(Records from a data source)
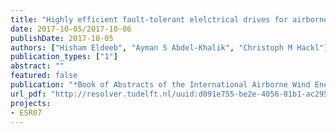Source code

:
 ```yaml
---
title: "Highly efficient fault-tolerant elelctrical drives for airborne wind energy systems"
date: 2017-10-05/2017-10-06
publishDate: 2017-10-05
authors: ["Hisham Eldeeb", "Ayman S Abdel-Khalik", "Christoph M Hackl"]
publication_types: ["1"]
abstract: ""
featured: false
publication: "*Book of Abstracts of the International Airborne Wind Energy Conference (AWEC 2017)*"
url_pdf: "http://resolver.tudelft.nl/uuid:d091e755-be2e-4056-81b1-ac29552908b2"
projects:
- ESR07
---
```


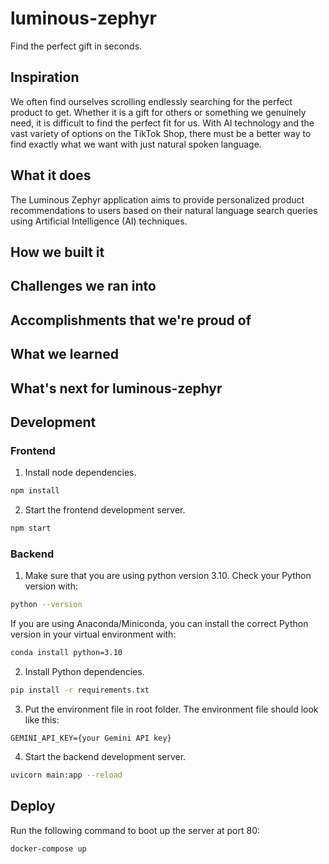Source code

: # luminous-zephyr

Find the perfect gift in seconds.

## Inspiration
We often find ourselves scrolling endlessly searching for the perfect product to get. Whether it is a gift for others or something we genuinely need, it is difficult to find the perfect fit for us. 
With AI technology and the vast variety of options on the TikTok Shop, there must be a better way to find exactly what we want with just natural spoken language.

## What it does
The Luminous Zephyr application aims to provide personalized product recommendations to users based on their natural language search queries using Artificial Intelligence (AI) techniques.

## How we built it

## Challenges we ran into

## Accomplishments that we're proud of

## What we learned

## What's next for luminous-zephyr

## Development

### Frontend

1. Install node dependencies.

```bash
npm install
```

2. Start the frontend development server.

```bash
npm start
```

### Backend

1. Make sure that you are using python version 3.10. Check your Python version with:

```bash
python --version
```

If you are using Anaconda/Miniconda, you can install the correct Python version in your virtual environment with:

```bash
conda install python=3.10
```

2. Install Python dependencies.

```bash
pip install -r requirements.txt
```

3. Put the environment file in root folder. The environment file should look like this:

```
GEMINI_API_KEY={your Gemini API key}
```

4. Start the backend development server.

```bash
uvicorn main:app --reload
```

## Deploy

Run the following command to boot up the server at port 80:

```bash
docker-compose up
```
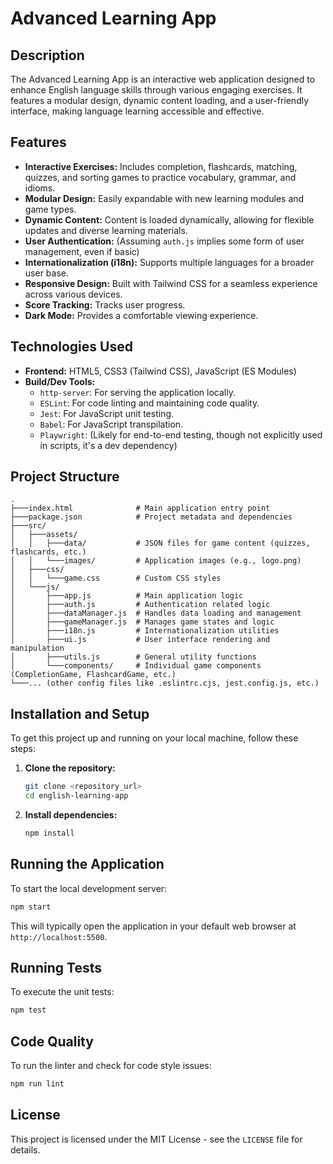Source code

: # Advanced Learning App

## Description
The Advanced Learning App is an interactive web application designed to enhance English language skills through various engaging exercises. It features a modular design, dynamic content loading, and a user-friendly interface, making language learning accessible and effective.

## Features
*   **Interactive Exercises:** Includes completion, flashcards, matching, quizzes, and sorting games to practice vocabulary, grammar, and idioms.
*   **Modular Design:** Easily expandable with new learning modules and game types.
*   **Dynamic Content:** Content is loaded dynamically, allowing for flexible updates and diverse learning materials.
*   **User Authentication:** (Assuming `auth.js` implies some form of user management, even if basic)
*   **Internationalization (i18n):** Supports multiple languages for a broader user base.
*   **Responsive Design:** Built with Tailwind CSS for a seamless experience across various devices.
*   **Score Tracking:** Tracks user progress.
*   **Dark Mode:** Provides a comfortable viewing experience.

## Technologies Used
*   **Frontend:** HTML5, CSS3 (Tailwind CSS), JavaScript (ES Modules)
*   **Build/Dev Tools:**
    *   `http-server`: For serving the application locally.
    *   `ESLint`: For code linting and maintaining code quality.
    *   `Jest`: For JavaScript unit testing.
    *   `Babel`: For JavaScript transpilation.
    *   `Playwright`: (Likely for end-to-end testing, though not explicitly used in scripts, it's a dev dependency)

## Project Structure
```
.
├───index.html              # Main application entry point
├───package.json            # Project metadata and dependencies
├───src/
│   ├───assets/
│   │   ├───data/           # JSON files for game content (quizzes, flashcards, etc.)
│   │   └───images/         # Application images (e.g., logo.png)
│   ├───css/
│   │   └───game.css        # Custom CSS styles
│   └───js/
│       ├───app.js          # Main application logic
│       ├───auth.js         # Authentication related logic
│       ├───dataManager.js  # Handles data loading and management
│       ├───gameManager.js  # Manages game states and logic
│       ├───i18n.js         # Internationalization utilities
│       ├───ui.js           # User interface rendering and manipulation
│       ├───utils.js        # General utility functions
│       └───components/     # Individual game components (CompletionGame, FlashcardGame, etc.)
└───... (other config files like .eslintrc.cjs, jest.config.js, etc.)
```

## Installation and Setup

To get this project up and running on your local machine, follow these steps:

1.  **Clone the repository:**
    ```bash
    git clone <repository_url>
    cd english-learning-app
    ```

2.  **Install dependencies:**
    ```bash
    npm install
    ```

## Running the Application

To start the local development server:

```bash
npm start
```
This will typically open the application in your default web browser at `http://localhost:5500`.

## Running Tests

To execute the unit tests:

```bash
npm test
```

## Code Quality

To run the linter and check for code style issues:

```bash
npm run lint
```

## License
This project is licensed under the MIT License - see the `LICENSE` file for details.
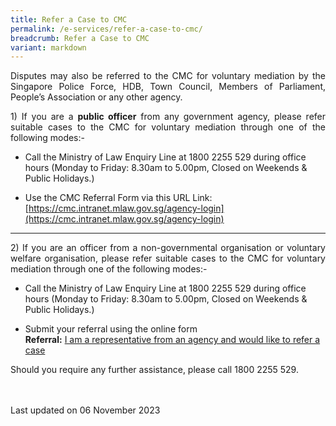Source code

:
 ```yaml
---
title: Refer a Case to CMC
permalink: /e-services/refer-a-case-to-cmc/
breadcrumb: Refer a Case to CMC
variant: markdown
---
```

<p style="text-align: justify">Disputes may also be referred to the CMC for voluntary mediation by the Singapore Police Force, HDB, Town Council, Members of Parliament, People’s Association or any other agency.</p>

<p style="text-align: justify"> 1) If you are a <b>public officer</b> from any government agency, please refer suitable cases to the CMC for voluntary mediation through one of the following modes:-</p>

* Call the Ministry of Law Enquiry Line at 1800 2255 529 during office hours (Monday to Friday: 8.30am to 5.00pm, Closed on Weekends &amp; Public Holidays.)

* Use the CMC Referral Form via this URL Link:    
[https://cmc.intranet.mlaw.gov.sg/agency-login](https://cmc.intranet.mlaw.gov.sg/agency-login)

<hr>

<p style="text-align: justify"> 2) If you are an officer from a non-governmental organisation or voluntary welfare organisation, please refer suitable cases to the CMC for voluntary mediation through one of the following modes:-</p>

* Call the Ministry of Law Enquiry Line at 1800 2255 529 during office hours (Monday to Friday: 8.30am to 5.00pm, Closed on Weekends &amp; Public Holidays.)

* Submit your referral using the online form <br>**Referral:** [I am a representative from an agency and would like to refer a case](https://form.gov.sg/5dbfebfa1b03c2001911fc19) 

<p style="text-align: justify">Should you require any further assistance, please call 1800 2255 529.</p> 


<br><br>Last updated on 06 November 2023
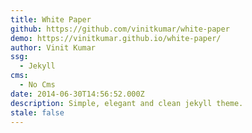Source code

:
 ```yaml
---
title: White Paper
github: https://github.com/vinitkumar/white-paper
demo: https://vinitkumar.github.io/white-paper/
author: Vinit Kumar
ssg:
  - Jekyll
cms:
  - No Cms
date: 2014-06-30T14:56:52.000Z
description: Simple, elegant and clean jekyll theme.
stale: false
---
```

--- Exercise ---
Determine the number of lines in the entries that hold the string "JavaScript"; write that number and nothing else.

--- Result of this task ---
3